DATA SHOWN below:

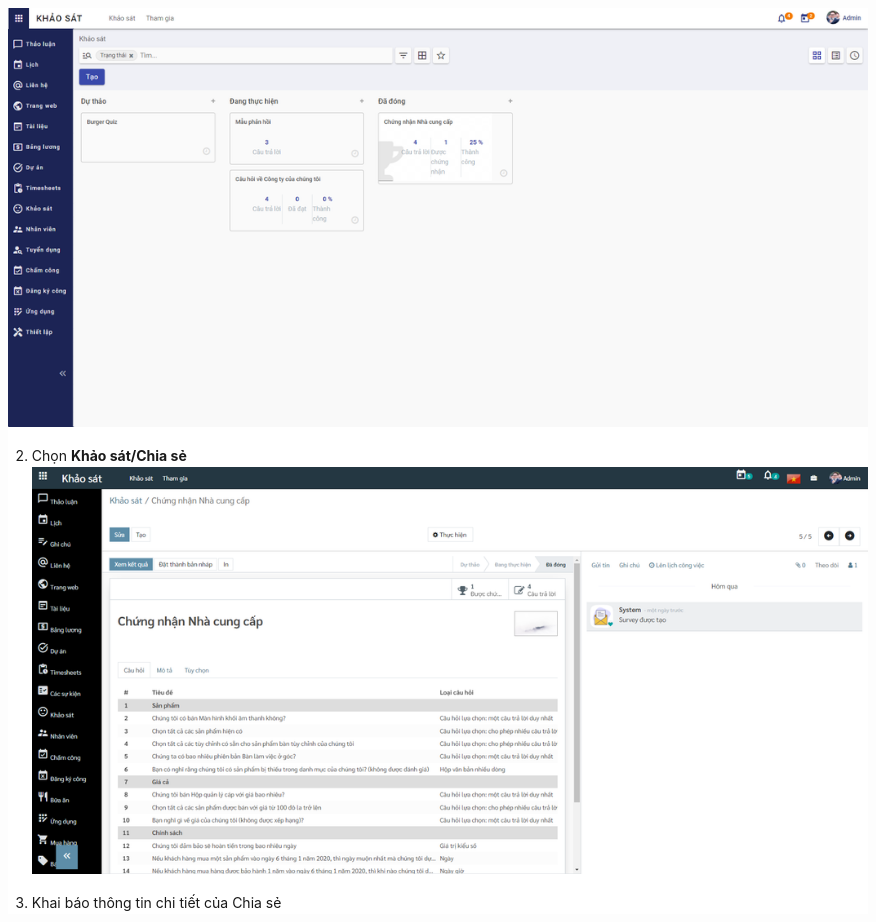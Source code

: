![](picture/PIC_DW_KhaoSat-Menu.png)

2. Chọn **Khảo sát/Chia sẻ** 
![](picture/PIC_DW_KhaoSat-ChiTiet.png)

3. Khai báo thông tin chi tiết của Chia sẻ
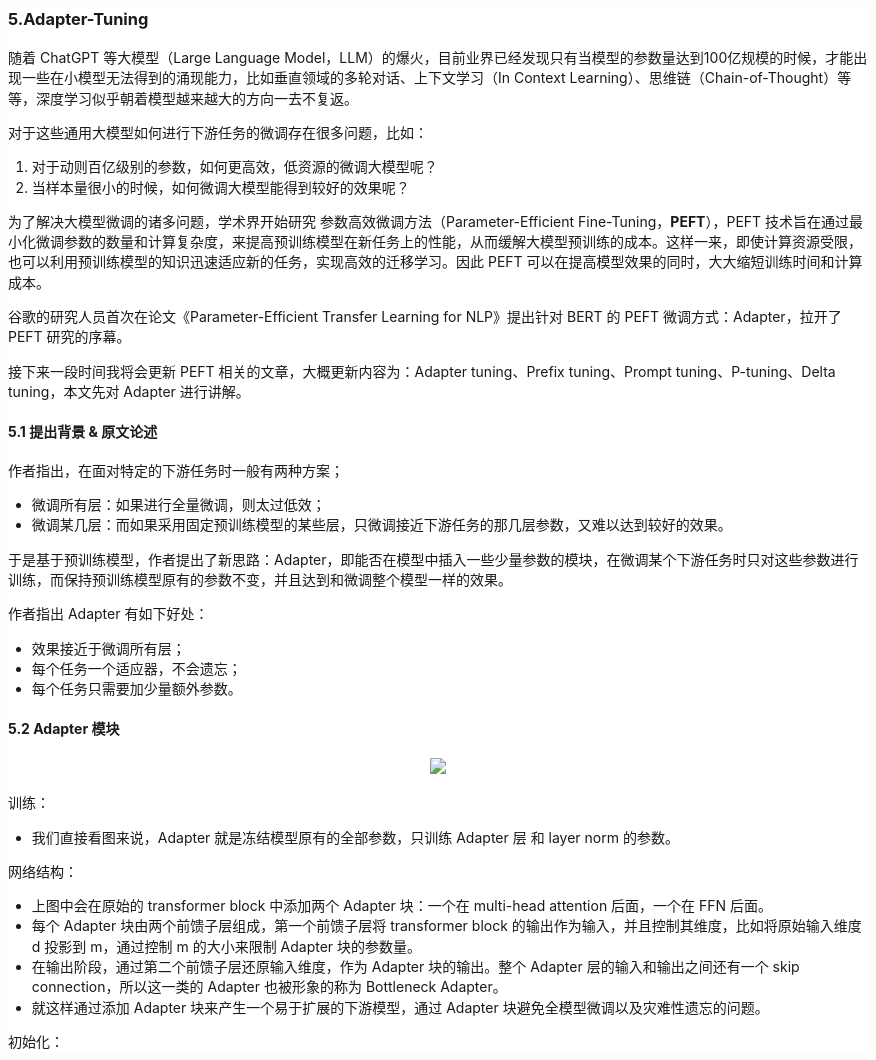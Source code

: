 ### 5.Adapter-Tuning



随着 ChatGPT 等大模型（Large Language Model，LLM）的爆火，目前业界已经发现只有当模型的参数量达到100亿规模的时候，才能出现一些在小模型无法得到的涌现能力，比如垂直领域的多轮对话、上下文学习（In Context Learning）、思维链（Chain-of-Thought）等等，深度学习似乎朝着模型越来越大的方向一去不复返。

对于这些通用大模型如何进行下游任务的微调存在很多问题，比如：

1. 对于动则百亿级别的参数，如何更高效，低资源的微调大模型呢？
2. 当样本量很小的时候，如何微调大模型能得到较好的效果呢？

为了解决大模型微调的诸多问题，学术界开始研究 参数高效微调方法（Parameter-Efficient Fine-Tuning，**PEFT**），PEFT 技术旨在通过最小化微调参数的数量和计算复杂度，来提高预训练模型在新任务上的性能，从而缓解大模型预训练的成本。这样一来，即使计算资源受限，也可以利用预训练模型的知识迅速适应新的任务，实现高效的迁移学习。因此 PEFT 可以在提高模型效果的同时，大大缩短训练时间和计算成本。

谷歌的研究人员首次在论文《Parameter-Efficient Transfer Learning for NLP》提出针对 BERT 的 PEFT 微调方式：Adapter，拉开了 PEFT 研究的序幕。

接下来一段时间我将会更新 PEFT 相关的文章，大概更新内容为：Adapter tuning、Prefix tuning、Prompt tuning、P-tuning、Delta tuning，本文先对 Adapter 进行讲解。

#### 5.1 提出背景 & 原文论述

作者指出，在面对特定的下游任务时一般有两种方案；

+ 微调所有层：如果进行全量微调，则太过低效；
+ 微调某几层：而如果采用固定预训练模型的某些层，只微调接近下游任务的那几层参数，又难以达到较好的效果。

于是基于预训练模型，作者提出了新思路：Adapter，即能否在模型中插入一些少量参数的模块，在微调某个下游任务时只对这些参数进行训练，而保持预训练模型原有的参数不变，并且达到和微调整个模型一样的效果。

作者指出 Adapter 有如下好处：

+ 效果接近于微调所有层；
+ 每个任务一个适应器，不会遗忘；
+ 每个任务只需要加少量额外参数。

#### 5.2 Adapter 模块

<div align=center>
    <img src="zh-cn/img/ch2/2-5/p1.png" /> 
</div>

训练：

+ 我们直接看图来说，Adapter 就是冻结模型原有的全部参数，只训练 Adapter 层 和 layer norm 的参数。

网络结构：

+ 上图中会在原始的 transformer block 中添加两个 Adapter 块：一个在 multi-head attention 后面，一个在 FFN 后面。
+ 每个 Adapter 块由两个前馈子层组成，第一个前馈子层将 transformer block 的输出作为输入，并且控制其维度，比如将原始输入维度 d 投影到 m，通过控制 m 的大小来限制 Adapter 块的参数量。
+ 在输出阶段，通过第二个前馈子层还原输入维度，作为 Adapter 块的输出。整个 Adapter 层的输入和输出之间还有一个 skip connection，所以这一类的 Adapter 也被形象的称为 Bottleneck Adapter。
+ 就这样通过添加 Adapter 块来产生一个易于扩展的下游模型，通过 Adapter 块避免全模型微调以及灾难性遗忘的问题。

初始化：
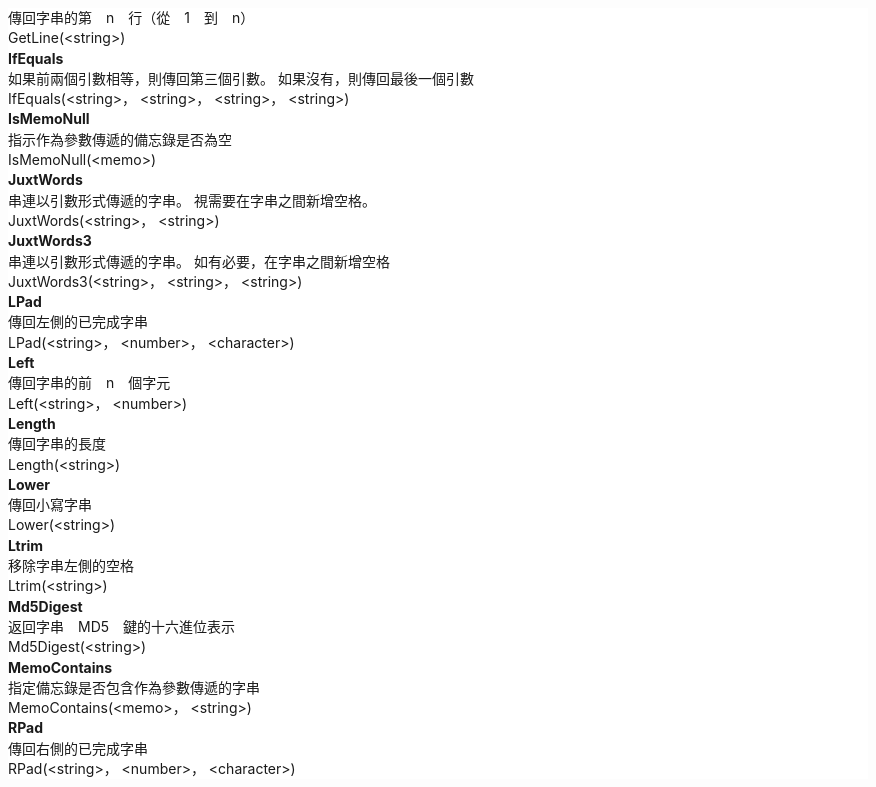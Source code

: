    <td> 傳回字串的第　n　行（從　1　到　n）<br /> </td> 
   <td> GetLine(&lt;string&gt;)<br /></td> 
  </tr> 
  <tr> 
   <td> <strong>IfEquals</strong><br /> </td> 
   <td> 如果前兩個引數相等，則傳回第三個引數。 如果沒有，則傳回最後一個引數<br /> </td> 
   <td> IfEquals(&lt;string&gt;， &lt;string&gt;， &lt;string&gt;， &lt;string&gt;)<br /></td> 
  </tr> 
  <tr> 
   <td> <strong>IsMemoNull</strong><br /> </td> 
   <td> 指示作為參數傳遞的備忘錄是否為空<br /> </td> 
   <td> IsMemoNull(&lt;memo&gt;)<br /></td> 
  </tr> 
  <tr> 
   <td> <strong>JuxtWords</strong><br /> </td> 
   <td> 串連以引數形式傳遞的字串。 視需要在字串之間新增空格。<br /> </td> 
   <td> JuxtWords(&lt;string&gt;， &lt;string&gt;)<br /></td> 
  </tr> 
  <tr> 
   <td> <strong>JuxtWords3</strong><br /> </td> 
   <td> 串連以引數形式傳遞的字串。 如有必要，在字串之間新增空格<br /> </td> 
   <td> JuxtWords3(&lt;string&gt;， &lt;string&gt;， &lt;string&gt;)<br /></td>  
  </tr> 
  <tr> 
   <td> <strong>LPad</strong><br /> </td> 
   <td> 傳回左側的已完成字串<br /> </td> 
   <td> LPad(&lt;string&gt;， &lt;number&gt;， &lt;character&gt;)<br /></td> 
  </tr> 
  <tr> 
   <td> <strong>Left</strong><br /> </td> 
   <td> 傳回字串的前　n　個字元<br /> </td> 
   <td> Left(&lt;string&gt;， &lt;number&gt;)<br /></td> 
  </tr> 
  <tr> 
   <td> <strong>Length</strong><br /> </td> 
   <td> 傳回字串的長度<br /> </td> 
   <td> Length(&lt;string&gt;)<br /></td> 
  </tr> 
  <tr> 
   <td> <strong>Lower</strong><br /> </td> 
   <td> 傳回小寫字串<br /> </td> 
   <td> Lower(&lt;string&gt;)<br /></td> 
  </tr> 
  <tr> 
   <td> <strong>Ltrim</strong><br /> </td> 
   <td> 移除字串左側的空格<br /> </td> 
   <td> Ltrim(&lt;string&gt;)<br /></td> 
  </tr> 
  <tr> 
   <td> <strong>Md5Digest</strong><br /> </td> 
   <td> 返回字串　MD5　鍵的十六進位表示<br /> </td> 
   <td> Md5Digest(&lt;string&gt;)<br /></td> 
  </tr> 
  <tr> 
   <td> <strong>MemoContains</strong><br /> </td> 
   <td> 指定備忘錄是否包含作為參數傳遞的字串<br /> </td> 
   <td> MemoContains(&lt;memo&gt;， &lt;string&gt;)<br /></td> 
  </tr> 
  <tr> 
   <td> <strong>RPad</strong><br /> </td> 
   <td> 傳回右側的已完成字串<br /> </td> 
   <td> RPad(&lt;string&gt;， &lt;number&gt;， &lt;character&gt;)<br /></td> 
  </tr> 
  <tr> 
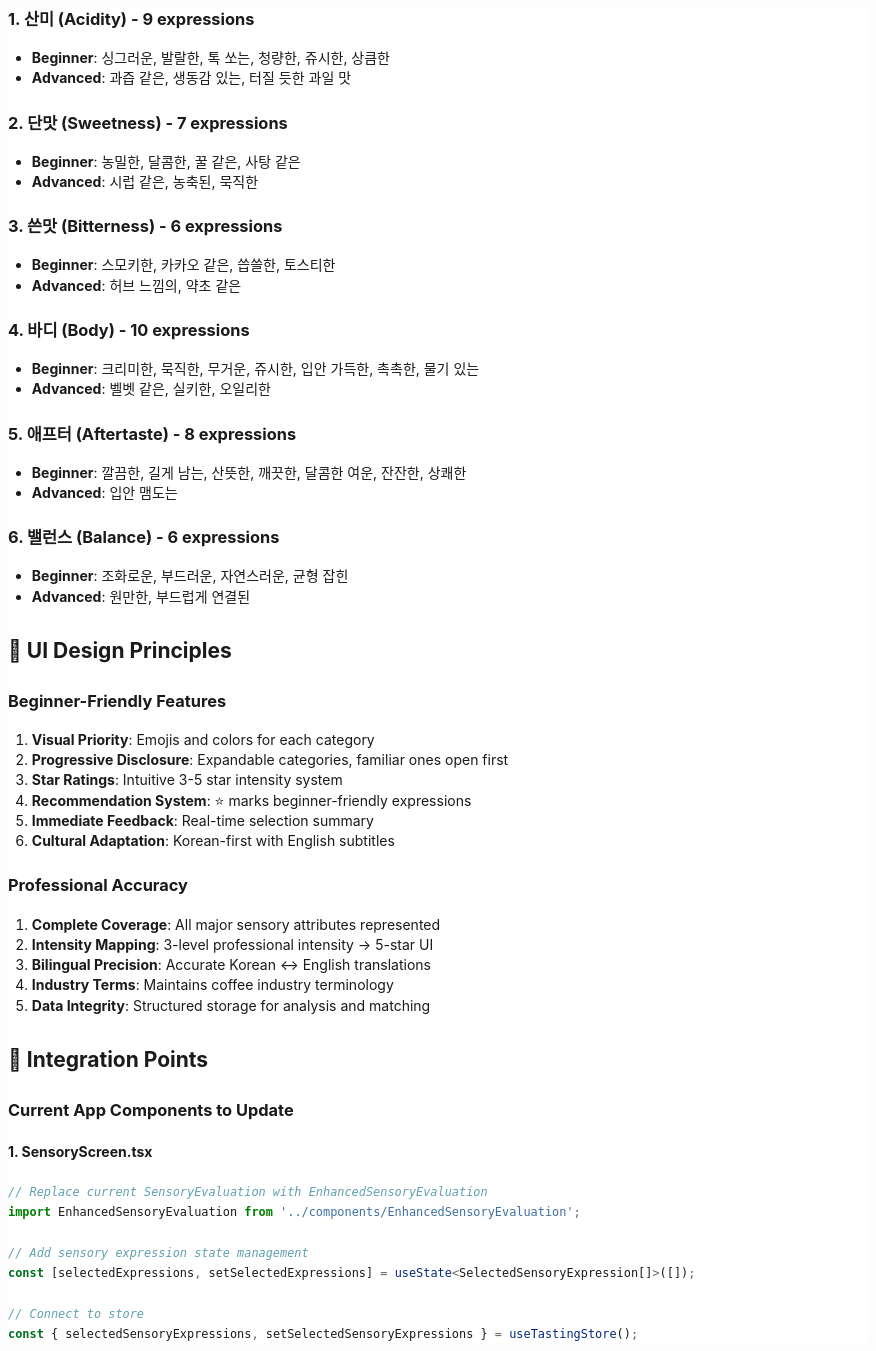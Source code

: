 ### 1. 산미 (Acidity) - 9 expressions
- **Beginner**: 싱그러운, 발랄한, 톡 쏘는, 청량한, 쥬시한, 상큼한
- **Advanced**: 과즙 같은, 생동감 있는, 터질 듯한 과일 맛

### 2. 단맛 (Sweetness) - 7 expressions  
- **Beginner**: 농밀한, 달콤한, 꿀 같은, 사탕 같은
- **Advanced**: 시럽 같은, 농축된, 묵직한

### 3. 쓴맛 (Bitterness) - 6 expressions
- **Beginner**: 스모키한, 카카오 같은, 씁쓸한, 토스티한
- **Advanced**: 허브 느낌의, 약초 같은

### 4. 바디 (Body) - 10 expressions
- **Beginner**: 크리미한, 묵직한, 무거운, 쥬시한, 입안 가득한, 촉촉한, 물기 있는
- **Advanced**: 벨벳 같은, 실키한, 오일리한

### 5. 애프터 (Aftertaste) - 8 expressions
- **Beginner**: 깔끔한, 길게 남는, 산뜻한, 깨끗한, 달콤한 여운, 잔잔한, 상쾌한
- **Advanced**: 입안 맴도는

### 6. 밸런스 (Balance) - 6 expressions
- **Beginner**: 조화로운, 부드러운, 자연스러운, 균형 잡힌
- **Advanced**: 원만한, 부드럽게 연결된

## 📱 UI Design Principles

### Beginner-Friendly Features
1. **Visual Priority**: Emojis and colors for each category
2. **Progressive Disclosure**: Expandable categories, familiar ones open first
3. **Star Ratings**: Intuitive 3-5 star intensity system
4. **Recommendation System**: ⭐ marks beginner-friendly expressions
5. **Immediate Feedback**: Real-time selection summary
6. **Cultural Adaptation**: Korean-first with English subtitles

### Professional Accuracy
1. **Complete Coverage**: All major sensory attributes represented
2. **Intensity Mapping**: 3-level professional intensity → 5-star UI
3. **Bilingual Precision**: Accurate Korean ↔ English translations
4. **Industry Terms**: Maintains coffee industry terminology
5. **Data Integrity**: Structured storage for analysis and matching

## 🔧 Integration Points

### Current App Components to Update

#### 1. SensoryScreen.tsx
```typescript
// Replace current SensoryEvaluation with EnhancedSensoryEvaluation
import EnhancedSensoryEvaluation from '../components/EnhancedSensoryEvaluation';

// Add sensory expression state management
const [selectedExpressions, setSelectedExpressions] = useState<SelectedSensoryExpression[]>([]);

// Connect to store
const { selectedSensoryExpressions, setSelectedSensoryExpressions } = useTastingStore();
```
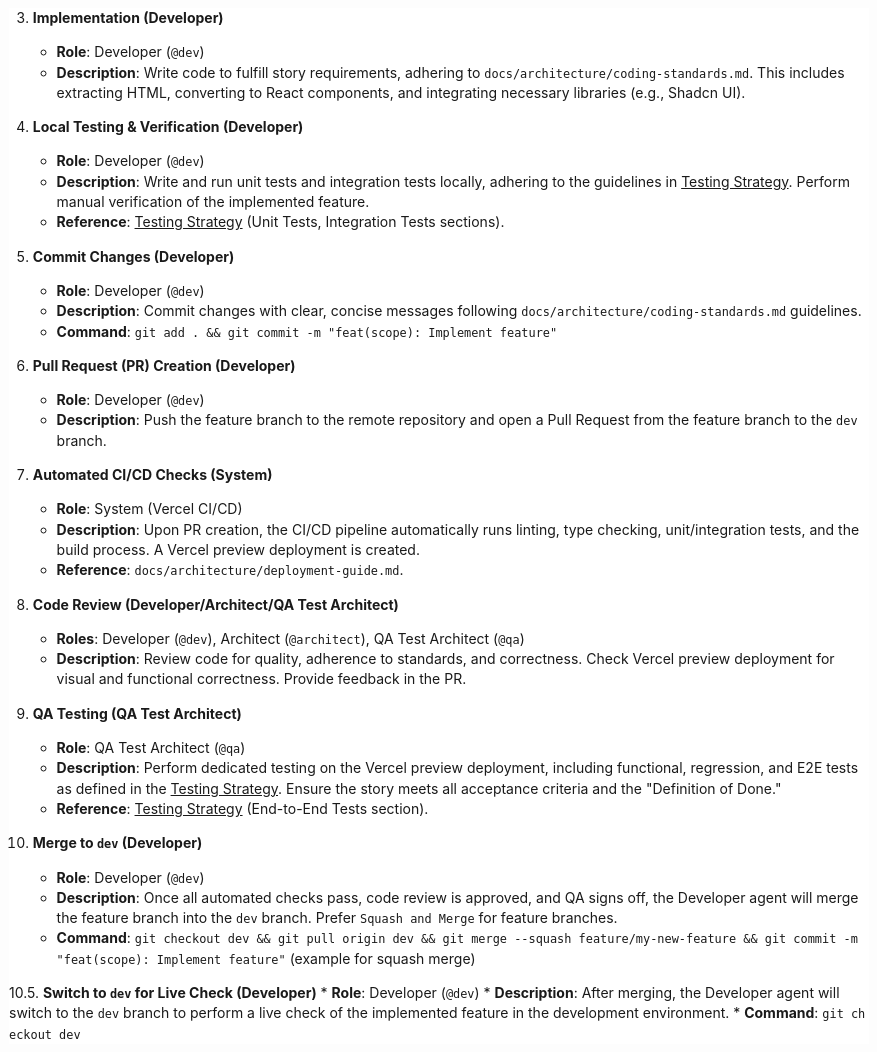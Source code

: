 3.  **Implementation (Developer)**
    *   **Role**: Developer (`@dev`)
    *   **Description**: Write code to fulfill story requirements, adhering to `docs/architecture/coding-standards.md`. This includes extracting HTML, converting to React components, and integrating necessary libraries (e.g., Shadcn UI).

4.  **Local Testing & Verification (Developer)**
    *   **Role**: Developer (`@dev`)
    *   **Description**: Write and run unit tests and integration tests locally, adhering to the guidelines in [Testing Strategy](./testing-strategy.md). Perform manual verification of the implemented feature.
    *   **Reference**: [Testing Strategy](./testing-strategy.md) (Unit Tests, Integration Tests sections).

5.  **Commit Changes (Developer)**
    *   **Role**: Developer (`@dev`)
    *   **Description**: Commit changes with clear, concise messages following `docs/architecture/coding-standards.md` guidelines.
    *   **Command**: `git add . && git commit -m "feat(scope): Implement feature"`

6.  **Pull Request (PR) Creation (Developer)**
    *   **Role**: Developer (`@dev`)
    *   **Description**: Push the feature branch to the remote repository and open a Pull Request from the feature branch to the `dev` branch.

7.  **Automated CI/CD Checks (System)**
    *   **Role**: System (Vercel CI/CD)
    *   **Description**: Upon PR creation, the CI/CD pipeline automatically runs linting, type checking, unit/integration tests, and the build process. A Vercel preview deployment is created.
    *   **Reference**: `docs/architecture/deployment-guide.md`.

8.  **Code Review (Developer/Architect/QA Test Architect)**
    *   **Roles**: Developer (`@dev`), Architect (`@architect`), QA Test Architect (`@qa`)
    *   **Description**: Review code for quality, adherence to standards, and correctness. Check Vercel preview deployment for visual and functional correctness. Provide feedback in the PR.

9.  **QA Testing (QA Test Architect)**
    *   **Role**: QA Test Architect (`@qa`)
    *   **Description**: Perform dedicated testing on the Vercel preview deployment, including functional, regression, and E2E tests as defined in the [Testing Strategy](./testing-strategy.md). Ensure the story meets all acceptance criteria and the "Definition of Done."
    *   **Reference**: [Testing Strategy](./testing-strategy.md) (End-to-End Tests section).

10. **Merge to `dev` (Developer)**
    *   **Role**: Developer (`@dev`)
    *   **Description**: Once all automated checks pass, code review is approved, and QA signs off, the Developer agent will merge the feature branch into the `dev` branch. Prefer `Squash and Merge` for feature branches.
    *   **Command**: `git checkout dev && git pull origin dev && git merge --squash feature/my-new-feature && git commit -m "feat(scope): Implement feature"` (example for squash merge)

10.5. **Switch to `dev` for Live Check (Developer)**
    *   **Role**: Developer (`@dev`)
    *   **Description**: After merging, the Developer agent will switch to the `dev` branch to perform a live check of the implemented feature in the development environment.
    *   **Command**: `git checkout dev`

End of DATA SHOWN.

**TO DO**
Return, with no change at all, every line in the entries above from the line containing "### 2. 단맛 (Sweetness) - 7 expressions" through the line containing "1. **Complete Coverage**: All".

**TASK OUTPUT**
### 2. 단맛 (Sweetness) - 7 expressions  
- **Beginner**: 농밀한, 달콤한, 꿀 같은, 사탕 같은
- **Advanced**: 시럽 같은, 농축된, 묵직한

### 3. 쓴맛 (Bitterness) - 6 expressions
- **Beginner**: 스모키한, 카카오 같은, 씁쓸한, 토스티한
- **Advanced**: 허브 느낌의, 약초 같은

### 4. 바디 (Body) - 10 expressions
- **Beginner**: 크리미한, 묵직한, 무거운, 쥬시한, 입안 가득한, 촉촉한, 물기 있는
- **Advanced**: 벨벳 같은, 실키한, 오일리한

### 5. 애프터 (Aftertaste) - 8 expressions
- **Beginner**: 깔끔한, 길게 남는, 산뜻한, 깨끗한, 달콤한 여운, 잔잔한, 상쾌한
- **Advanced**: 입안 맴도는

### 6. 밸런스 (Balance) - 6 expressions
- **Beginner**: 조화로운, 부드러운, 자연스러운, 균형 잡힌
- **Advanced**: 원만한, 부드럽게 연결된

## 📱 UI Design Principles

### Beginner-Friendly Features
1. **Visual Priority**: Emojis and colors for each category
2. **Progressive Disclosure**: Expandable categories, familiar ones open first
3. **Star Ratings**: Intuitive 3-5 star intensity system
4. **Recommendation System**: ⭐ marks beginner-friendly expressions
5. **Immediate Feedback**: Real-time selection summary
6. **Cultural Adaptation**: Korean-first with English subtitles

### Professional Accuracy
1. **Complete Coverage**: All major sensory attributes represented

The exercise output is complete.